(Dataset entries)
▶

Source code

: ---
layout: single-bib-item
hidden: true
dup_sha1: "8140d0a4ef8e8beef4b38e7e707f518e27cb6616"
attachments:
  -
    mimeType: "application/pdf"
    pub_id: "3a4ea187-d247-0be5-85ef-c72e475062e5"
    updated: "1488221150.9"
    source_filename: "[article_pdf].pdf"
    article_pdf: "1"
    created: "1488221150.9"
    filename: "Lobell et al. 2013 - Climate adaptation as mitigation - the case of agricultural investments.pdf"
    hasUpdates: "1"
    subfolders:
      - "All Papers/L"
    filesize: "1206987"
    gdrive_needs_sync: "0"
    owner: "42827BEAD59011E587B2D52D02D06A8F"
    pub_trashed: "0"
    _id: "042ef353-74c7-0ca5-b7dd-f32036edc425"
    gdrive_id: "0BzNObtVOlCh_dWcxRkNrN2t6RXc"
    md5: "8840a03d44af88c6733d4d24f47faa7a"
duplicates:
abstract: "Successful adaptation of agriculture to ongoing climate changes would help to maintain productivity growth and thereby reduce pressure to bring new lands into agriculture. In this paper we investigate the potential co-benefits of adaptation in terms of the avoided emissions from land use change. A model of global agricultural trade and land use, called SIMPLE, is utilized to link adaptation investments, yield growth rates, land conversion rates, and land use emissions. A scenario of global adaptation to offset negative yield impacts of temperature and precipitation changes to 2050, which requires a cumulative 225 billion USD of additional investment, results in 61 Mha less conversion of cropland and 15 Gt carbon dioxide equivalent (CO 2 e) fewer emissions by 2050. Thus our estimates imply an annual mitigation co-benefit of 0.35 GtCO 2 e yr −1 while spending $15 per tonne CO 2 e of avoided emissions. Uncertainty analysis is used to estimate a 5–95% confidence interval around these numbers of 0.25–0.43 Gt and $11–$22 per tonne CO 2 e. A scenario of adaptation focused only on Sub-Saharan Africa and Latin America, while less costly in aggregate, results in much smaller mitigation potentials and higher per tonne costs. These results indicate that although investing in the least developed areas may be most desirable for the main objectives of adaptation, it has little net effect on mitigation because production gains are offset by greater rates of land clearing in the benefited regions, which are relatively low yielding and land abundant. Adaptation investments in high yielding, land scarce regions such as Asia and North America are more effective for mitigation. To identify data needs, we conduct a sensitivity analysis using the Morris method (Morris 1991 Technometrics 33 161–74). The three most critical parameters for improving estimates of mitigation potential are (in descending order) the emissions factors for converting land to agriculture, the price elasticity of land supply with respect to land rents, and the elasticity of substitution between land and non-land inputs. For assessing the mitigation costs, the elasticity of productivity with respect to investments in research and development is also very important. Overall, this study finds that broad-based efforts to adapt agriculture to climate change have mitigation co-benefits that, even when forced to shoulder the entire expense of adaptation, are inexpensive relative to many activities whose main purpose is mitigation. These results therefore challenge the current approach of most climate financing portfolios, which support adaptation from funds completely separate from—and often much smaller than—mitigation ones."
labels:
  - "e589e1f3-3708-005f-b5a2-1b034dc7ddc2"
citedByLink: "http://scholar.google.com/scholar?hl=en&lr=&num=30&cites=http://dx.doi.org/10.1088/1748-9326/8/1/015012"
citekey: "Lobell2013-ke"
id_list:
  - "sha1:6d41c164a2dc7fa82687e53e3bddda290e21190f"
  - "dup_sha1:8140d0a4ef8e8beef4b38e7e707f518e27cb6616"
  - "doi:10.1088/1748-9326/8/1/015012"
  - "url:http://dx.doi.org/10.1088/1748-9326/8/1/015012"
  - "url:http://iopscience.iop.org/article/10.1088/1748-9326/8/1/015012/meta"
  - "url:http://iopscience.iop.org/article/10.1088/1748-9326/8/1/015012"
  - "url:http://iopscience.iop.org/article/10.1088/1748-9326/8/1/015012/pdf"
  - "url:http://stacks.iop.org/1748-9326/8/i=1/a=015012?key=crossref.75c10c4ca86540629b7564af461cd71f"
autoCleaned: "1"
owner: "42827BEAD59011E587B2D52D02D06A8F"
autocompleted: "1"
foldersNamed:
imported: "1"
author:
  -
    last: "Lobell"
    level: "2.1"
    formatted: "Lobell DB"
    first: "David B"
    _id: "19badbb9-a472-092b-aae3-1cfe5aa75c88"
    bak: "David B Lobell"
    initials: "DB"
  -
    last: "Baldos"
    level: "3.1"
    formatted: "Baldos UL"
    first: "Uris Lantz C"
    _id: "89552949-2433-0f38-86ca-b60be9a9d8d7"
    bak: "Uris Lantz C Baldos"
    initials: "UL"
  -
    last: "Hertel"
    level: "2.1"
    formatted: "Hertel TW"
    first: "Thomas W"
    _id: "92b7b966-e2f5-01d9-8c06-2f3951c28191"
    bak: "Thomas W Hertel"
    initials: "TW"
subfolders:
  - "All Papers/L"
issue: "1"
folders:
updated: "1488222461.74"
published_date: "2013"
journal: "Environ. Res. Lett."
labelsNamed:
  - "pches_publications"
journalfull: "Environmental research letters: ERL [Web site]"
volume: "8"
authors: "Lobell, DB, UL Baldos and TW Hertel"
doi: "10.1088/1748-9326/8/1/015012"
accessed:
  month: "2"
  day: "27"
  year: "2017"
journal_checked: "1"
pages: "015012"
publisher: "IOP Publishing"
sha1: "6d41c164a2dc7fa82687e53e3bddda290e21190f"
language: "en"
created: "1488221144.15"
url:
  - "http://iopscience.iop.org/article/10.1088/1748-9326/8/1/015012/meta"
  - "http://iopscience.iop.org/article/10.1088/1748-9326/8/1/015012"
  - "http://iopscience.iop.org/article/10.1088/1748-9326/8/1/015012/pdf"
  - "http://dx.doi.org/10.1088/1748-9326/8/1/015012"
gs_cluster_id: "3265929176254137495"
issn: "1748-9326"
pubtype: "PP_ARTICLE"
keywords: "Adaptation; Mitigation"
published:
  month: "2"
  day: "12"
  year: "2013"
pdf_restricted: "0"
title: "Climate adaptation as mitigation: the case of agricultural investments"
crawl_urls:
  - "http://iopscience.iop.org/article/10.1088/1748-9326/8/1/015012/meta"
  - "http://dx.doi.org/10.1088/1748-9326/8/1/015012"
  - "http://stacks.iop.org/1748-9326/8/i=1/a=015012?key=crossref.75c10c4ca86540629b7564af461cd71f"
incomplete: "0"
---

◀
▶

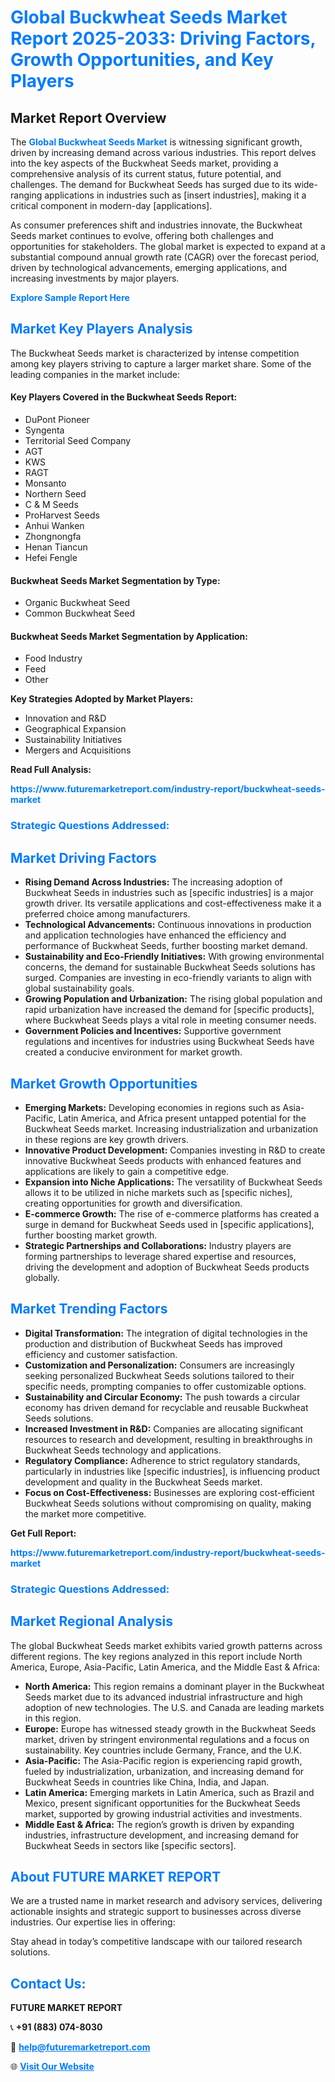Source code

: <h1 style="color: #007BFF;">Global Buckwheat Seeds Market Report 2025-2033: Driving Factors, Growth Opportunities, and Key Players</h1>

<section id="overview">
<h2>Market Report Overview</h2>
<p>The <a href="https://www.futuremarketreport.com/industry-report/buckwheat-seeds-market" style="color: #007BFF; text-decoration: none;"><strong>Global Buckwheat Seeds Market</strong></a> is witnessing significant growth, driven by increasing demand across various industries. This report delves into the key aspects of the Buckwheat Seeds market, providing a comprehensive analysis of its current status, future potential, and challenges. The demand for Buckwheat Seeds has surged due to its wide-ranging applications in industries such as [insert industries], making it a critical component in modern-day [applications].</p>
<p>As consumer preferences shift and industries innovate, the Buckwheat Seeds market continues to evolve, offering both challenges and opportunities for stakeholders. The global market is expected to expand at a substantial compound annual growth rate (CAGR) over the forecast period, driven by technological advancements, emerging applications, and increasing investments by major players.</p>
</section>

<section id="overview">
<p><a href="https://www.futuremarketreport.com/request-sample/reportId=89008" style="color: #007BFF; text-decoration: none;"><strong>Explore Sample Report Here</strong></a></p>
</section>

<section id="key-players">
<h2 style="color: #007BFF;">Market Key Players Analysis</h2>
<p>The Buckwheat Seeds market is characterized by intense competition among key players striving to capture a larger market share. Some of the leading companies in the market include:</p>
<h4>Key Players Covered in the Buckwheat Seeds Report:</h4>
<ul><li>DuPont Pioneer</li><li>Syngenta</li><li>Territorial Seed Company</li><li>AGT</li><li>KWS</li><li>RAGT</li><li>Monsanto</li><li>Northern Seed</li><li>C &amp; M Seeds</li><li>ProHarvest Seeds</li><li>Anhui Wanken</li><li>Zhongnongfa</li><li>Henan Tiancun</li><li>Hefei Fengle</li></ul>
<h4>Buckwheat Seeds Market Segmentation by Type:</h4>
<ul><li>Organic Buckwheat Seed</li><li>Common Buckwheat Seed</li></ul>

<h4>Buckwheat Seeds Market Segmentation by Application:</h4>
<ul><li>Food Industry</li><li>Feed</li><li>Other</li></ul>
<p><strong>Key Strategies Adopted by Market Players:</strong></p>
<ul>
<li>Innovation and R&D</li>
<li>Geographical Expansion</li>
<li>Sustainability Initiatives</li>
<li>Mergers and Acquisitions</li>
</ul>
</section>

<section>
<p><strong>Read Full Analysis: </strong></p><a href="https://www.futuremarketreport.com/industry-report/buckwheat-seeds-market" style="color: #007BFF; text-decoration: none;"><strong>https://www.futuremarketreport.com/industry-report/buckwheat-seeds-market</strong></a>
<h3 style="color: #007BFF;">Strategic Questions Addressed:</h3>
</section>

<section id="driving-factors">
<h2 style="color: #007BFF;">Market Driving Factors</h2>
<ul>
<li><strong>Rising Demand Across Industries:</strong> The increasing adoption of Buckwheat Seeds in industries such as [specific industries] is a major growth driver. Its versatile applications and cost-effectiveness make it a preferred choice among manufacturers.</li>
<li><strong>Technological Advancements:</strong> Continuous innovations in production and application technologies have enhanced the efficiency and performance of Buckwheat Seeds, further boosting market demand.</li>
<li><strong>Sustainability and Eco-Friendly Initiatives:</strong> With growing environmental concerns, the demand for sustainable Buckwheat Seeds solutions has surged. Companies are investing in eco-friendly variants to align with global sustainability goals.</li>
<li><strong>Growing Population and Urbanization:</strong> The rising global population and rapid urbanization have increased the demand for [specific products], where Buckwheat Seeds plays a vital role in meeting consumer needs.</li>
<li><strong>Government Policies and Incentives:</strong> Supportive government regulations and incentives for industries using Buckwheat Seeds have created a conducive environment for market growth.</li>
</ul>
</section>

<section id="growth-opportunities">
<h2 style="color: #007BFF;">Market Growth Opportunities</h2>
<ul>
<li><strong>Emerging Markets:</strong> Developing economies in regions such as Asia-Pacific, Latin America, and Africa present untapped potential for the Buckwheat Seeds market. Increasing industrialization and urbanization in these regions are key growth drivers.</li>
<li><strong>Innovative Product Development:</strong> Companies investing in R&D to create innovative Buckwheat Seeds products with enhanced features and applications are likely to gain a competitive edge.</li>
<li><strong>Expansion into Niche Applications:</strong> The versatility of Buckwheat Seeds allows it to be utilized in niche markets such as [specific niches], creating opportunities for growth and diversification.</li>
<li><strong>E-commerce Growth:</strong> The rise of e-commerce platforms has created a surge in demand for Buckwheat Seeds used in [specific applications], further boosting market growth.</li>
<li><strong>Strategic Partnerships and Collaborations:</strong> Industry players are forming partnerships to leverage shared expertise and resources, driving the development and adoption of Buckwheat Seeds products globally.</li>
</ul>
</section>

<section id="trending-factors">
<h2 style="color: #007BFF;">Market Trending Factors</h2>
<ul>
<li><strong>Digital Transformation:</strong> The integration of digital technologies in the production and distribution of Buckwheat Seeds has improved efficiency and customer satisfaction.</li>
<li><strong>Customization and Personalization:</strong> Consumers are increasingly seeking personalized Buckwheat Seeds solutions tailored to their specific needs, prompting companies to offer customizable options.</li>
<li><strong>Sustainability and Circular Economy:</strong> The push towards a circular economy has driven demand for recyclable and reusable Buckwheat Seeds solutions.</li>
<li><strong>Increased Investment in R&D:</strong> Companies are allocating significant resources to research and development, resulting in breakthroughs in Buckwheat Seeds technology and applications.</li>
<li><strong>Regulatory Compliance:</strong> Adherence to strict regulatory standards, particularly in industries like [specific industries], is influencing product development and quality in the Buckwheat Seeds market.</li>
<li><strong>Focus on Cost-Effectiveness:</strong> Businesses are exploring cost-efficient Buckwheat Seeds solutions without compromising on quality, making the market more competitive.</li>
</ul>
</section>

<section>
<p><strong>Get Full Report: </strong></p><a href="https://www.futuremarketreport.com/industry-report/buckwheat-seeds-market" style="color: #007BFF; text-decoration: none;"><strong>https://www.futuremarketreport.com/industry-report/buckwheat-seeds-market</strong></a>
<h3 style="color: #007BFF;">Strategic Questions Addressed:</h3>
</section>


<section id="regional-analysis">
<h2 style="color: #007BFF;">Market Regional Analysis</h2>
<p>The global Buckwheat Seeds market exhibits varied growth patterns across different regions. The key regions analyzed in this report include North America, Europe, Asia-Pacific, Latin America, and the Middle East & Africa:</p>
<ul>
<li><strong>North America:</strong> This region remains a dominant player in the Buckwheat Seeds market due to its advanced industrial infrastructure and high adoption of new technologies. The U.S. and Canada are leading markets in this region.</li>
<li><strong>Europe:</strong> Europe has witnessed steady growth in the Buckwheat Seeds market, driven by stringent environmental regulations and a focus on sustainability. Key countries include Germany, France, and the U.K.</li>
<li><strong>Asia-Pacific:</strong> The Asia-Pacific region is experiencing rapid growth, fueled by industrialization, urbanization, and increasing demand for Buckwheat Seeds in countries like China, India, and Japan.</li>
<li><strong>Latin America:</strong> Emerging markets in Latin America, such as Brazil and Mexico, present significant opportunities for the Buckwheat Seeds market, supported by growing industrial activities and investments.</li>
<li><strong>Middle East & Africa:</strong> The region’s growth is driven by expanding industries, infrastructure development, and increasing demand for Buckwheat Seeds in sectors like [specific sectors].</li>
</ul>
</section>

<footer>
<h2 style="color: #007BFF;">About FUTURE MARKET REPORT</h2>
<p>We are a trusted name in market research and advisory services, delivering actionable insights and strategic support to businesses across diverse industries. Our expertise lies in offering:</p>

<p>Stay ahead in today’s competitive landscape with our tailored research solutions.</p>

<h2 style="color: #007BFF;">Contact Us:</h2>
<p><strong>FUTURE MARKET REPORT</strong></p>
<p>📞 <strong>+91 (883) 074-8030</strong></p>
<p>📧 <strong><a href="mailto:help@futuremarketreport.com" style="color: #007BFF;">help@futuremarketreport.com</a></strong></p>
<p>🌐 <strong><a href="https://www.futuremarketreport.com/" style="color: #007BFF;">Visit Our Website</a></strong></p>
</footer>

◀
▶

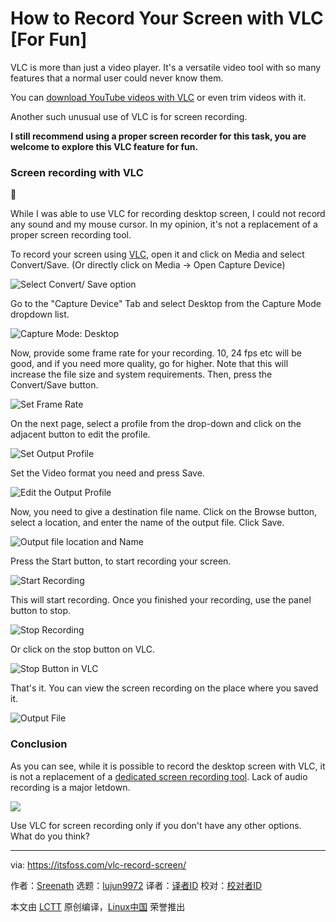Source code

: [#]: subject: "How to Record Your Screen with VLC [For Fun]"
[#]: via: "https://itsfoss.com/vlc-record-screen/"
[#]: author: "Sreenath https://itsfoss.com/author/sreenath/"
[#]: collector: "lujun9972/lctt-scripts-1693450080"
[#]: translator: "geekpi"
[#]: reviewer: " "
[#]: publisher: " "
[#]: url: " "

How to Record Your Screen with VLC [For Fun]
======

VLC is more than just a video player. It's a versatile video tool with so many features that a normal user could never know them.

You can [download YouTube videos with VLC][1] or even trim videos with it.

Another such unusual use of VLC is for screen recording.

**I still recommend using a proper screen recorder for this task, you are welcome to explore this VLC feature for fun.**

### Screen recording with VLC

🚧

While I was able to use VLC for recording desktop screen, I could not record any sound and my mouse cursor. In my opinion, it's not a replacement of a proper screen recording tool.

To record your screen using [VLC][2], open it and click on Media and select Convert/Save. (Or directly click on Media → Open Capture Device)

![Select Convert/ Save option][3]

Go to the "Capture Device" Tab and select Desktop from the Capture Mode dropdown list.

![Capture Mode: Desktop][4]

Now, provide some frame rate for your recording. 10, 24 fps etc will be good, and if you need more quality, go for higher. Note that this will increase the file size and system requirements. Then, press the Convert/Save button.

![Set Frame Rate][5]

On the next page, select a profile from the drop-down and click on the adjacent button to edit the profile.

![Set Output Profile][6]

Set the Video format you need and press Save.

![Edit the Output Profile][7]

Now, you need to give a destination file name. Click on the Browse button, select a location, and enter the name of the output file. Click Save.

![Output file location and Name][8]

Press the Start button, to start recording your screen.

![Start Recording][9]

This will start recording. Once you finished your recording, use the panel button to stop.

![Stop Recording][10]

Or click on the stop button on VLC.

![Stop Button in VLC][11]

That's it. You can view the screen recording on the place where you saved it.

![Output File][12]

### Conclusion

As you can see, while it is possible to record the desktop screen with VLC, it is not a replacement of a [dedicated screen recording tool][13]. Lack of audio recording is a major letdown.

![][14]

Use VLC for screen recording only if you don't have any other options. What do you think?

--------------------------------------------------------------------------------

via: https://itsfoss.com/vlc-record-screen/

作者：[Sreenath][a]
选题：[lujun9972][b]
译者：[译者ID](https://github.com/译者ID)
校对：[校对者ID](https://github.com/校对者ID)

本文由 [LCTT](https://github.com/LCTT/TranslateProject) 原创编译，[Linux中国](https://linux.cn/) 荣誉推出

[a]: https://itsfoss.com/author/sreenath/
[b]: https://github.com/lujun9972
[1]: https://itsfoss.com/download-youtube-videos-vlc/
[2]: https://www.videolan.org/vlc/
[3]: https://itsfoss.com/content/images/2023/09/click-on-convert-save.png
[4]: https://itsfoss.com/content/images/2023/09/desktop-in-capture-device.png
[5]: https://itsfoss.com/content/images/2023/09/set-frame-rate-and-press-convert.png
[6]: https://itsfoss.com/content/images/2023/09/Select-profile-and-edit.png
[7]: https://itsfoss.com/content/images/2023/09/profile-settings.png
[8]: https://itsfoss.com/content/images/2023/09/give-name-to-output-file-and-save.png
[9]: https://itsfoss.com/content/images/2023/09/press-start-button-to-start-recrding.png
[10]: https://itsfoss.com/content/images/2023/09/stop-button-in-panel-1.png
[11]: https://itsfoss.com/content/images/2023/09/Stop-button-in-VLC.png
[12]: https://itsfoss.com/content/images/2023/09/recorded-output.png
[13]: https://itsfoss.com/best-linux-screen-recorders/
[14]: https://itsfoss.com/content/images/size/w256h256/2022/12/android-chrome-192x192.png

◀

◆ TASK OBJECTIVE: Track down every line in the entries that includes the string "created", and copy it.

◆ ANSWER BOX:
    created: "1488221150.9"
created: "1488221144.15"
<li><strong>Government Policies and Incentives:</strong> Supportive government regulations and incentives for industries using Buckwheat Seeds have created a conducive environment for market growth.</li>
<li><strong>E-commerce Growth:</strong> The rise of e-commerce platforms has created a surge in demand for Buckwheat Seeds used in [specific applications], further boosting market growth.</li>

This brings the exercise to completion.